Microscopic Dynamics of Roughening in Copper Electroplating

铜电镀粗化的微观动力学

• 批准号: 9815067
• 负责人: Dale Barkey
• 金额: $ 18.33万
• 依托单位: University of New Hampshire
• 依托单位国家: 美国
• 项目类别: Standard Grant
• 财政年份: 1999
• 资助国家: 美国
• 起止时间: 1999-01-15 至 2002-06-30
• 项目状态: 已结题
• 来源: https://www.nsf.gov/awardsearch/showAward?AWD_ID=9815067&HistoricalAwards=false
• 关键词: Microscopic; Dynamics; Roughening; Copper; Electroplating

Electroplated copper is used in the fabrication of microelectronic devices. Because of its superior conductivity and scalability, it is likely to replace aluminum alloys for on-chip interconnects. The engineering design and control of plating processes rely on surface-active additives. This project is an experimental study of chemical and molecular surface processes, which determine the microscopic properties of the plated surface. Chloride ion and dissolved oxygen will be used as model additives in a first step toward generalizing the impact of surface processes on the organization of material on the sub-micron level during crystal growth. The central work of the project will be the quantitative measurement and analysis, by in-situ atomic-force microscopy, of the dynamic surface properties of homoepitaxial deposits on copper single crystals and on vapor-deposited seed layers during plating and at open circuit. The rates of change of key features will be used to evaluate surface processes, particularly nucleation, point of discharge, and surface diffusion, as they depend on deposition parameters and the presence of additive films. A rotating ring-disk electrode will be used to study the surface chemical regime and its relationship to the growth mechanisms. Exploratory work to determine the interactions of inorganic components with organic additives will be initiated.

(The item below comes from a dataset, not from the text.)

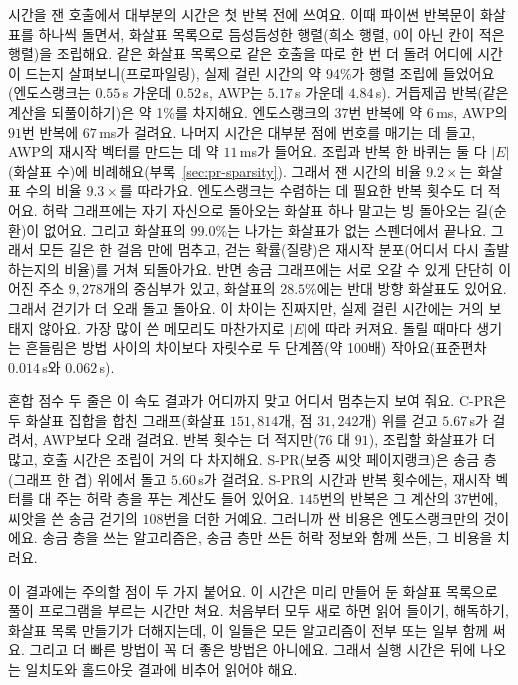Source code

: 시간을 잰 호출에서 대부분의 시간은 첫 반복 전에 쓰여요. 이때 파이썬 반복문이 화살표를 하나씩 돌면서, 화살표 목록으로 듬성듬성한 행렬(희소 행렬, 0이 아닌 칸이 적은 행렬)을 조립해요. 같은 화살표 목록으로 같은 호출을 따로 한 번 더 돌려 어디에 시간이 드는지 살펴보니(프로파일링), 실제 걸린 시간의 약 94\%가 행렬 조립에 들었어요(엔도스랭크는 $0.55$\,s 가운데 $0.52$\,s, AWP는 $5.17$\,s 가운데 $4.84$\,s). 거듭제곱 반복(같은 계산을 되풀이하기)은 약 1\%를 차지해요. 엔도스랭크의 $37$번 반복에 약 $6$\,ms, AWP의 $91$번 반복에 $67$\,ms가 걸려요. 나머지 시간은 대부분 점에 번호를 매기는 데 들고, AWP의 재시작 벡터를 만드는 데 약 $11$\,ms가 들어요. 조립과 반복 한 바퀴는 둘 다 $|E|$(화살표 수)에 비례해요(부록~\ref{sec:pr-sparsity}). 그래서 잰 시간의 비율 $9.2\times$는 화살표 수의 비율 $9.3\times$를 따라가요. 엔도스랭크는 수렴하는 데 필요한 반복 횟수도 더 적어요. 허락 그래프에는 자기 자신으로 돌아오는 화살표 하나 말고는 빙 돌아오는 길(순환)이 없어요. 그리고 화살표의 $99.0\%$는 나가는 화살표가 없는 스펜더에서 끝나요. 그래서 모든 길은 한 걸음 만에 멈추고, 걷는 확률(질량)은 재시작 분포(어디서 다시 출발하는지의 비율)를 거쳐 되돌아가요. 반면 송금 그래프에는 서로 오갈 수 있게 단단히 이어진 주소 $9{,}278$개의 중심부가 있고, 화살표의 $28.5\%$에는 반대 방향 화살표도 있어요. 그래서 걷기가 더 오래 돌고 돌아요. 이 차이는 진짜지만, 실제 걸린 시간에는 거의 보태지 않아요. 가장 많이 쓴 메모리도 마찬가지로 $|E|$에 따라 커져요. 돌릴 때마다 생기는 흔들림은 방법 사이의 차이보다 자릿수로 두 단계쯤(약 100배) 작아요(표준편차 $0.014$\,s와 $0.062$\,s).

혼합 점수 두 줄은 이 속도 결과가 어디까지 맞고 어디서 멈추는지 보여 줘요. C-PR은 두 화살표 집합을 합친 그래프(화살표 $151{,}814$개, 점 $31{,}242$개) 위를 걷고 $5.67$\,s가 걸려서, AWP보다 오래 걸려요. 반복 횟수는 더 적지만($76$ 대 $91$), 조립할 화살표가 더 많고, 호출 시간은 조립이 거의 다 차지해요. S-PR(보증 씨앗 페이지랭크)은 송금 층(그래프 한 겹) 위에서 돌고 $5.60$\,s가 걸려요. S-PR의 시간과 반복 횟수에는, 재시작 벡터를 대 주는 허락 층을 푸는 계산도 들어 있어요. $145$번의 반복은 그 계산의 $37$번에, 씨앗을 쓴 송금 걷기의 $108$번을 더한 거예요. 그러니까 싼 비용은 엔도스랭크만의 것이에요. 송금 층을 쓰는 알고리즘은, 송금 층만 쓰든 허락 정보와 함께 쓰든, 그 비용을 치러요.

이 결과에는 주의할 점이 두 가지 붙어요. 이 시간은 미리 만들어 둔 화살표 목록으로 풀이 프로그램을 부르는 시간만 쳐요. 처음부터 모두 새로 하면 읽어 들이기, 해독하기, 화살표 목록 만들기가 더해지는데, 이 일들은 모든 알고리즘이 전부 또는 일부 함께 써요. 그리고 더 빠른 방법이 꼭 더 좋은 방법은 아니에요. 그래서 실행 시간은 뒤에 나오는 일치도와 홀드아웃 결과에 비추어 읽어야 해요.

电镀铜用于制造微电子器件。 由于其上级导电性和可扩展性，很可能取代铝合金用于片上互连。 电镀工艺的工程设计和控制依赖于表面活性添加剂。 该项目是化学和分子表面过程的实验研究，这些过程决定了电镀表面的微观特性。 氯离子和溶解氧将用作模型添加剂，这是概括晶体生长期间表面过程对亚微米级材料组织影响的第一步。 该项目的中心工作将是通过原位原子力显微镜定量测量和分析铜单晶和气相沉积籽晶层上同质外延沉积物在电镀期间和开路时的动态表面特性。 关键特征的变化率将用于评估表面过程，特别是成核、放电点和表面扩散，因为它们取决于沉积参数和添加剂膜的存在。 一个旋转的环盘电极将被用来研究的表面化学制度和它的关系的增长机制。 将开始探索性工作，以确定无机成分与有机添加剂的相互作用。